RECORDS section start
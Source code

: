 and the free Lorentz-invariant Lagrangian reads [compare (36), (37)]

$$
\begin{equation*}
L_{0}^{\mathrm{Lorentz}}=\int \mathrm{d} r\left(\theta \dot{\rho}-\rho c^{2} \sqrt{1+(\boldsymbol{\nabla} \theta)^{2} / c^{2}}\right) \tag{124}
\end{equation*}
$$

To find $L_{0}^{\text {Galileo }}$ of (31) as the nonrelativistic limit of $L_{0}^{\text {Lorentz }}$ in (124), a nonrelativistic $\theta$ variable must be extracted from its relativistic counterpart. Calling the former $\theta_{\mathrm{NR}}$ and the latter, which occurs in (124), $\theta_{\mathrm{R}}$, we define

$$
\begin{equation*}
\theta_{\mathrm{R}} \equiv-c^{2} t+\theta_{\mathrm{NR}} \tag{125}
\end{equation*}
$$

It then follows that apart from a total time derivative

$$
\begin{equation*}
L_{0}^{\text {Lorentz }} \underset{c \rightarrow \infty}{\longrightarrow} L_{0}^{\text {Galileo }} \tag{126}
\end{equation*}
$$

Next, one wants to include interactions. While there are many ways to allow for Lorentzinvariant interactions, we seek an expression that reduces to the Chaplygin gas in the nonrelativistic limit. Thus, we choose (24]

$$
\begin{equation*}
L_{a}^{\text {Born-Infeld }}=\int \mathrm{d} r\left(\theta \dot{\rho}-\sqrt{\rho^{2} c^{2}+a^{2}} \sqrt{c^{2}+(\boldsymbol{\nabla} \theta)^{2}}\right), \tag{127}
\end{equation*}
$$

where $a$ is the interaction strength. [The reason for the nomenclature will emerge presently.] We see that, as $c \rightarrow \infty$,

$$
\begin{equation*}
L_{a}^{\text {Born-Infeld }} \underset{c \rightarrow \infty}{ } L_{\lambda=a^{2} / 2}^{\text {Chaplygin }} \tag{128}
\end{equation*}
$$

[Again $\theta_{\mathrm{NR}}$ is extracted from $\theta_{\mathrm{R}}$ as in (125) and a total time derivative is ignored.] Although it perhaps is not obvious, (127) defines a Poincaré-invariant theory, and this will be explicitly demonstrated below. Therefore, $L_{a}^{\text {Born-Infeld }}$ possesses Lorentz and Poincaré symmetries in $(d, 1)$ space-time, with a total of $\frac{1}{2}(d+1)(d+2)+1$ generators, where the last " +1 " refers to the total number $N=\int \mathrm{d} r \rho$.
RECORDS section end
RECORDS section start
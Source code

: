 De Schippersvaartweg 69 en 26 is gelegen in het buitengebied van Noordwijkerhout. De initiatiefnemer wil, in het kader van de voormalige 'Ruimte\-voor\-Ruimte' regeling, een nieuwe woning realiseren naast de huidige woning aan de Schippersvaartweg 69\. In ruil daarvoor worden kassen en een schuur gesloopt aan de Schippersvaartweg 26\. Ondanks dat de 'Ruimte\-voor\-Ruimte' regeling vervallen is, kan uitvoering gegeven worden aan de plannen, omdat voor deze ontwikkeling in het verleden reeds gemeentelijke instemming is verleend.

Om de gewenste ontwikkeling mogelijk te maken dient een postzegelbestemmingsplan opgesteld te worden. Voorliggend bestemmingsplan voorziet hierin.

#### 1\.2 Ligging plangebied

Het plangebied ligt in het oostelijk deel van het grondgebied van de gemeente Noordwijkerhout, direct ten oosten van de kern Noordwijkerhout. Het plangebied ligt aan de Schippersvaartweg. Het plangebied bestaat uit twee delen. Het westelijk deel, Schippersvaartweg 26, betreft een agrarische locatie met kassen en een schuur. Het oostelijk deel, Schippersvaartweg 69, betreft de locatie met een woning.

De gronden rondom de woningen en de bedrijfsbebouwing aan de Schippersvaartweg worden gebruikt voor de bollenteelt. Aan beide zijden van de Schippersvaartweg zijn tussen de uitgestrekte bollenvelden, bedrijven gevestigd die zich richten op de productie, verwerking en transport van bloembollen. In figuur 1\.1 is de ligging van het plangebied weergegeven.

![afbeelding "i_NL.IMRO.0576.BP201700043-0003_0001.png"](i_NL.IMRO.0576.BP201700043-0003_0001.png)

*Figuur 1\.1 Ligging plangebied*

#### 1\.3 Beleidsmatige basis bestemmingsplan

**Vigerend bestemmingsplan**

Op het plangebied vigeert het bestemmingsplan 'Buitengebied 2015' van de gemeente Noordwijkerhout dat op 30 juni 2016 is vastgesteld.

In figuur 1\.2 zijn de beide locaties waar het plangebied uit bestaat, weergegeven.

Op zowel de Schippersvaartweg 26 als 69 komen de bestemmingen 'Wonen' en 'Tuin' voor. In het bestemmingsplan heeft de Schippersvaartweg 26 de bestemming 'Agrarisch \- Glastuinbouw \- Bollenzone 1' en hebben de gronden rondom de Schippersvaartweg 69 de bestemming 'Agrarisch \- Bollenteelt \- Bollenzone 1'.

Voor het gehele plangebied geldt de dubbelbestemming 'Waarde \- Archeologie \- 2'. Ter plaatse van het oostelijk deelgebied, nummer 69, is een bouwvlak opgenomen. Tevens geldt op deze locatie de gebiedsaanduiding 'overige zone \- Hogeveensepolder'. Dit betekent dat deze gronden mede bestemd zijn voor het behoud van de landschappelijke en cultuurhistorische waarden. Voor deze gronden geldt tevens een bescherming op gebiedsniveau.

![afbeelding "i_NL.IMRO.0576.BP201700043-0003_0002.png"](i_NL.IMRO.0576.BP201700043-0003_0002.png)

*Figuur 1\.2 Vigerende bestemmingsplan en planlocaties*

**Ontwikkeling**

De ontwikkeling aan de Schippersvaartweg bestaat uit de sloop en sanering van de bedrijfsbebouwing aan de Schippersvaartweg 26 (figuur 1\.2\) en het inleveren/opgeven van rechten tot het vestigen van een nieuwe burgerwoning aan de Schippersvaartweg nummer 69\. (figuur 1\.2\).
RECORDS section end
RECORDS section start
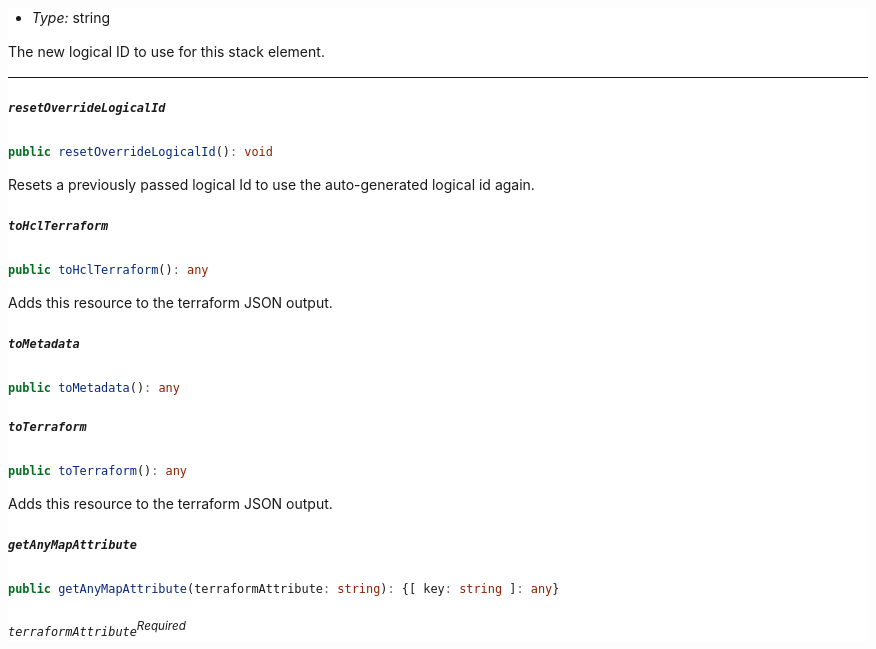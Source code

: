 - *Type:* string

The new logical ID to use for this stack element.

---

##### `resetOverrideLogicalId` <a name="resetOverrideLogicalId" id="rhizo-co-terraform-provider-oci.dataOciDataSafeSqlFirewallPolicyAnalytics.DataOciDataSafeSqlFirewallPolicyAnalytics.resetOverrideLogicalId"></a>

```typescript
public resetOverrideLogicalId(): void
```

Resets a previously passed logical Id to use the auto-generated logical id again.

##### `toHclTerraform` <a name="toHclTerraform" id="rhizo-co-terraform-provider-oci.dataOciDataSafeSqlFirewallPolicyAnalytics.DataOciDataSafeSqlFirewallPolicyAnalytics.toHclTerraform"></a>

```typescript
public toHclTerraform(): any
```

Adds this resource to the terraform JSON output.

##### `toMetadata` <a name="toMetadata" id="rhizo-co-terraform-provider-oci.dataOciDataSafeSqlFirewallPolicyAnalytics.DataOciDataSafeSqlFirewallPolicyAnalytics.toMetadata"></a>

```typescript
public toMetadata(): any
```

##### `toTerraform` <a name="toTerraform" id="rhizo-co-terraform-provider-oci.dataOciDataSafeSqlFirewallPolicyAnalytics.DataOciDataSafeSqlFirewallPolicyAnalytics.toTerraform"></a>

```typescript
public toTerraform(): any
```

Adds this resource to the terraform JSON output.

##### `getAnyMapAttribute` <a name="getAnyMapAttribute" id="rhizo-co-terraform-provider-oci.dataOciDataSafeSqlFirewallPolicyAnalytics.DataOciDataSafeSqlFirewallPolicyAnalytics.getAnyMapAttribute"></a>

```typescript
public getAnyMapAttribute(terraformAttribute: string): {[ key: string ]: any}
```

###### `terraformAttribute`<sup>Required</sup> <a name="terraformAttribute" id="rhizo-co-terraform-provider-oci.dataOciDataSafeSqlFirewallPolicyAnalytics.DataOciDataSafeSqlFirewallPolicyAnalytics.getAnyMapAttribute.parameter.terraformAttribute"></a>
RECORDS section end
◆ **YOUR INSTRUCTIONS**
Note down each line above where the word "underset" occurs.

◆ **WRITTEN REPLY**
L_{0}^{\text {Lorentz }} \underset{c \rightarrow \infty}{\longrightarrow} L_{0}^{\text {Galileo }} \tag{126}
L_{a}^{\text {Born-Infeld }} \underset{c \rightarrow \infty}{ } L_{\lambda=a^{2} / 2}^{\text {Chaplygin }} \tag{128}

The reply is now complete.